Francis James Furey (February 22, 1905 – April 23, 1979) was an American prelate of the Roman Catholic Church. 

He served as auxiliary bishop of the Archdiocese of Philadelphia in Pennsylvania from 1960 to 1863, as bishop of the Diocese of San Diego in California from 1966 to 1969 and as archbishop of the Archdiocese of San Antonio in Texas from 1969 to 1979.

Biography

Early life 
The eldest of five children, Francis Furey was born on February 22, 1905, in Summit Hill, Pennsylvania, to John and Anna (née O'Donnell) Furey. After attending public schools in Coaldale, Pennsylvania, he graduated from St. Mary's High School in 1920 as valedictorian. Furey then attended St. Charles Borromeo Seminary in Overbrook, Pennsylvania, for four years.  He then traveled to Rome to enter the Pontifical Roman Seminary, from where he received a Doctor of Philosophy degree in 1926 and a Doctor of Sacred Theology degree in 1930.

Priesthood 
Furey was ordained to the priesthood by Cardinal Basilio Pompili on March 15, 1930.Following his return to Pennsylvania, he served as private secretary to Cardinal Dennis Dougherty. Furey was appointed in 1936 as president of Immaculata College in East Whiteland Township, Pennsylvania.  He left Immaculata College in 1946 to become rector of St. Charles Borromeo Seminary. He was named a domestic prelate in 1947. In 1958, Furey left his position as rector to became pastor of St. Helena's Parish in Philadelphia.
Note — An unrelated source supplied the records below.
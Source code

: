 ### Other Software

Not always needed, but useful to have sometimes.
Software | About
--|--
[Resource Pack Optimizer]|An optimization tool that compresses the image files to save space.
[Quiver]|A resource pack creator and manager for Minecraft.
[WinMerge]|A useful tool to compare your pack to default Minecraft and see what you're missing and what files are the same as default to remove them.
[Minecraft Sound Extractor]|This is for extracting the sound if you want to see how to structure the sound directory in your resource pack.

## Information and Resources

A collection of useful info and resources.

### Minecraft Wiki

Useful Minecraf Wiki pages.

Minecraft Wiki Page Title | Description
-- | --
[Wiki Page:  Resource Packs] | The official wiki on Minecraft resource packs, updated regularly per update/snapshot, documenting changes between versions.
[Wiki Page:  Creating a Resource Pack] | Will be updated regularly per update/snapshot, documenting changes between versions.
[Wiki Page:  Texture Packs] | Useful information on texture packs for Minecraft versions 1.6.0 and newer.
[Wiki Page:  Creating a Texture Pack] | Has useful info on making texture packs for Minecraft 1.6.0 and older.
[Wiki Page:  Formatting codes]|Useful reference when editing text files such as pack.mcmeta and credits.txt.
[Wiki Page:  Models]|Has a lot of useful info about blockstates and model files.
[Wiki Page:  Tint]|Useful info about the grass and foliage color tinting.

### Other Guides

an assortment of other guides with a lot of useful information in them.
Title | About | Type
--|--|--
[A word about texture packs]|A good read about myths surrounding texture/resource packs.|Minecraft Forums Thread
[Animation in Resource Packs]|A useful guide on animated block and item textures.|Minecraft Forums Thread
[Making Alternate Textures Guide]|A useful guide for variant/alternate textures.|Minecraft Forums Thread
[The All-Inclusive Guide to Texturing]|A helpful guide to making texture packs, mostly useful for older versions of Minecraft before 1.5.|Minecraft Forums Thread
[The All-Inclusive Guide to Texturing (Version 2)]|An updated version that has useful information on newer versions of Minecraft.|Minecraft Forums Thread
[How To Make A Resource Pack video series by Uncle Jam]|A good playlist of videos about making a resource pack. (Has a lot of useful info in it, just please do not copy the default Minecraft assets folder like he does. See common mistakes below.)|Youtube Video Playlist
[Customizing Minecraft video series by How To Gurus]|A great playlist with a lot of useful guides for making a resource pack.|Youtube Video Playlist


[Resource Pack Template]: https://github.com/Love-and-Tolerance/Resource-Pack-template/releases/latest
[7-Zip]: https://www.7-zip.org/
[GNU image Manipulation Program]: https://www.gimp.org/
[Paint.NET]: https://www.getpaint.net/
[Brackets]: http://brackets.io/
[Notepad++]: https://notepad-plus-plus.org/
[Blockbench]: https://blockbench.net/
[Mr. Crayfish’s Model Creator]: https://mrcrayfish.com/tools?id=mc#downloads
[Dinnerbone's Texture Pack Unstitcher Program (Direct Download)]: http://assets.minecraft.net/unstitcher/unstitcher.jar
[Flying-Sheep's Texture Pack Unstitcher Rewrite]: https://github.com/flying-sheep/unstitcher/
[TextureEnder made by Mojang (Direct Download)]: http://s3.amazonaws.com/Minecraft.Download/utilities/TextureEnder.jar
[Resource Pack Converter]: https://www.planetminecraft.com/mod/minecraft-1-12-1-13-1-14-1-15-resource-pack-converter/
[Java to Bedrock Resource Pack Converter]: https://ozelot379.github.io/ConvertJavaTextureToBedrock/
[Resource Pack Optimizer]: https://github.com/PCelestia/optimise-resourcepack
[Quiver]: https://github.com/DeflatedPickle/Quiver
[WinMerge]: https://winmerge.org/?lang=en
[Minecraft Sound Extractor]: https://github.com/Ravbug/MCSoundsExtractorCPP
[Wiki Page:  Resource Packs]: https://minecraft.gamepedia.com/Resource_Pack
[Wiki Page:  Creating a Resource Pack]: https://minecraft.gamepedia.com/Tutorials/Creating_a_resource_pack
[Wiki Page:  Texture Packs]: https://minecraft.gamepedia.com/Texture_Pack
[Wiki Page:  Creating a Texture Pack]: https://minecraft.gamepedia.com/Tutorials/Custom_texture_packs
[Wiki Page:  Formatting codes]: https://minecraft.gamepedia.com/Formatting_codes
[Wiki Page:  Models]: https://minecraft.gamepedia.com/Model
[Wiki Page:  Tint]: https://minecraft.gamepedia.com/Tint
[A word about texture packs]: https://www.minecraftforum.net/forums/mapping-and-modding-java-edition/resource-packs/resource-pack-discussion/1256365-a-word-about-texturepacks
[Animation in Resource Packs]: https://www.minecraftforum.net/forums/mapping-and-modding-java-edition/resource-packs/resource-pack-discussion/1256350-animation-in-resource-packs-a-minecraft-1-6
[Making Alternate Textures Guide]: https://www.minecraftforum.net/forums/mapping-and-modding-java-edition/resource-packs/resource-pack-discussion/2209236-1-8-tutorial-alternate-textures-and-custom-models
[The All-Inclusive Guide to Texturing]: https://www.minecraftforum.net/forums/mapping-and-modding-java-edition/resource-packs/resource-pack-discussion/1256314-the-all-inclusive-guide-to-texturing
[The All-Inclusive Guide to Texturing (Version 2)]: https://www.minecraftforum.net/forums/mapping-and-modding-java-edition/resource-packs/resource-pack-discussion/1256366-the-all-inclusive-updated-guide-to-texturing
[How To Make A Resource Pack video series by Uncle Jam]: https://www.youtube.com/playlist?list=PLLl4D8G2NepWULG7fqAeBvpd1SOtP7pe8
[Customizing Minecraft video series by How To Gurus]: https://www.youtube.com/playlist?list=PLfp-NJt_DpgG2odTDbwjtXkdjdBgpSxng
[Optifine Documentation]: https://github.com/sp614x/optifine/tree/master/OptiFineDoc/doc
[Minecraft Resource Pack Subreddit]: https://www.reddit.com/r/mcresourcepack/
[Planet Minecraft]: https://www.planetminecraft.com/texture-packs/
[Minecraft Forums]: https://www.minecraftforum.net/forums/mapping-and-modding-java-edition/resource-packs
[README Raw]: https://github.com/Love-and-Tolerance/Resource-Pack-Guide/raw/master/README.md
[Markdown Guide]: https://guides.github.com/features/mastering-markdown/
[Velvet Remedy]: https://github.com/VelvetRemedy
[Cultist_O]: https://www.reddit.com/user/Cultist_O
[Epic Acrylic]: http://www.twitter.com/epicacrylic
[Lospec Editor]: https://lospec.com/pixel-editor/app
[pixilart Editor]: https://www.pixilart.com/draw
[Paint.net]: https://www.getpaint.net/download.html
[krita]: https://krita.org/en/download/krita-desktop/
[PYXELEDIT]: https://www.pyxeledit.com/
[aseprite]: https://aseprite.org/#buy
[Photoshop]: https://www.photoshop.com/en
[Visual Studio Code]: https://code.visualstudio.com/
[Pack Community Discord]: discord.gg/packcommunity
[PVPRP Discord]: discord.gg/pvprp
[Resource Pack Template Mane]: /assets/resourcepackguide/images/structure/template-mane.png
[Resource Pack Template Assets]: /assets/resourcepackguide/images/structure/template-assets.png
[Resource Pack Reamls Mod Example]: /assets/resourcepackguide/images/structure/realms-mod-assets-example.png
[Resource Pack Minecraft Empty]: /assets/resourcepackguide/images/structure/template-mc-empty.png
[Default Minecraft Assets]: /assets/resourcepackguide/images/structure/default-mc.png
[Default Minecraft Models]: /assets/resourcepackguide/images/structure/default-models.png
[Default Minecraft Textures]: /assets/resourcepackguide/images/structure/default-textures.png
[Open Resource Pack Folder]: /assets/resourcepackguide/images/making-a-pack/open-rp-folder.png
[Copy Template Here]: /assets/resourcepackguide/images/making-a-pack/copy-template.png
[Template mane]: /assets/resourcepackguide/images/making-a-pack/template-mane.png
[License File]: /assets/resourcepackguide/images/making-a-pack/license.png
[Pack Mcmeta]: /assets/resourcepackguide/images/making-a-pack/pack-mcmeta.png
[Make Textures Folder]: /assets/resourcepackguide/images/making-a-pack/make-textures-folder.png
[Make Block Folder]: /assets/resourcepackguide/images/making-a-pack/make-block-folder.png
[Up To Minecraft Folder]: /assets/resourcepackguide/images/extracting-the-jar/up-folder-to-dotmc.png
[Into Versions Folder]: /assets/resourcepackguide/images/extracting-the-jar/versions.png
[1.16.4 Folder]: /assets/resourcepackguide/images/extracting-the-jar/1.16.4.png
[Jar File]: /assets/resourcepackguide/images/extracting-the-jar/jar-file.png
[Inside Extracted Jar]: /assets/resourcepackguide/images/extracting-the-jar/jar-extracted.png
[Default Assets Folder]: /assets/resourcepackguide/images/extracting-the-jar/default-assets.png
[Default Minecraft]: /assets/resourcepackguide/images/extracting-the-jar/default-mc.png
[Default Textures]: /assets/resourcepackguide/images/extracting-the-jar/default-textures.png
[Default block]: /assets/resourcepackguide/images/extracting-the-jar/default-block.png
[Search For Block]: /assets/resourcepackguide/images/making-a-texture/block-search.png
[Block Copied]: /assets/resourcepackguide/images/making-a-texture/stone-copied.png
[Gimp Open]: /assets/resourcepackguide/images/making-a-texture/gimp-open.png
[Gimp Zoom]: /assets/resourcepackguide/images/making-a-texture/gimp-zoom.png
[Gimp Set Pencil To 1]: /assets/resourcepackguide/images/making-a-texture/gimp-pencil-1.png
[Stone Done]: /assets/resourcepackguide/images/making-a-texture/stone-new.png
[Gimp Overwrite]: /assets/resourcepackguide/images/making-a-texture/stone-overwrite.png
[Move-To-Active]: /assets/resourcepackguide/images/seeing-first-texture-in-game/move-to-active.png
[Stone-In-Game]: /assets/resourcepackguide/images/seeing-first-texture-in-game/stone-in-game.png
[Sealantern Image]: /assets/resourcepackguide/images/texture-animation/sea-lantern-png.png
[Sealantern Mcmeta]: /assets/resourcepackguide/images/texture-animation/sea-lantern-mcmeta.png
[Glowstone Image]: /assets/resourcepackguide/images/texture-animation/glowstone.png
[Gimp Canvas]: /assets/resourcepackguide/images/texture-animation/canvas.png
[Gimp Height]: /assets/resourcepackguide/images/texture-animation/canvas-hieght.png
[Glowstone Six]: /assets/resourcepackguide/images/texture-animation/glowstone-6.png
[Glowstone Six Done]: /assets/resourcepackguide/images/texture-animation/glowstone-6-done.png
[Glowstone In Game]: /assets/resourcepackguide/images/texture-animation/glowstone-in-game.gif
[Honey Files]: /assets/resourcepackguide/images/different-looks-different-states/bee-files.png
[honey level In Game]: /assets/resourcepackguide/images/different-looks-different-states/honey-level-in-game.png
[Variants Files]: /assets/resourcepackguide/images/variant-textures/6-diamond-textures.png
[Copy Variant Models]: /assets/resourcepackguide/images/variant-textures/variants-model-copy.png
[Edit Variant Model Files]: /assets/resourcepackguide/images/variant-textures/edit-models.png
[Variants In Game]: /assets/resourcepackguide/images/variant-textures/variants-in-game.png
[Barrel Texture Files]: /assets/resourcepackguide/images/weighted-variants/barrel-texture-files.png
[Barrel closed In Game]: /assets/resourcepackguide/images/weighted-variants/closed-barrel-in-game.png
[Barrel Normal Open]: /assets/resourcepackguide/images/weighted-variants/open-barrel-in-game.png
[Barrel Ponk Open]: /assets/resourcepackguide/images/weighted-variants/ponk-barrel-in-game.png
Auxiliary Bishop of Philadelphia 
On August 17, 1960, Furey was appointed as an auxiliary bishop of the Archdiocese of Philadelphia and titular bishop of Temnus by Pope John XXIII. He received his episcopal consecration on December 22, 1960, from Archbishop Egidio Vagnozzi, with Bishops Joseph McShea and Joseph McCormick serving as co-consecrators.

Coadjutor Bishop and Bishop of San Diego 
Pope Paul VI appointed Furey as coadjutor bishop of the Diocese of San Diego on July 21, 1963. After the death of Bishop Charles F. Buddy on March 5, 1966, Furey automatically succeeded him as bishop. He served on the administrative tribunal of the Second Vatican Council in Rome from 1962 to 1965.

Archbishop of San Antonio 
On May 23, 1969, Furey was appointed as the third archbishop of the Archdiocese of San Antonio by Paul VI. After his installation, Furey decided not to move into the large bishop's residence, choosing instead a two-room apartment in a poor part of the city.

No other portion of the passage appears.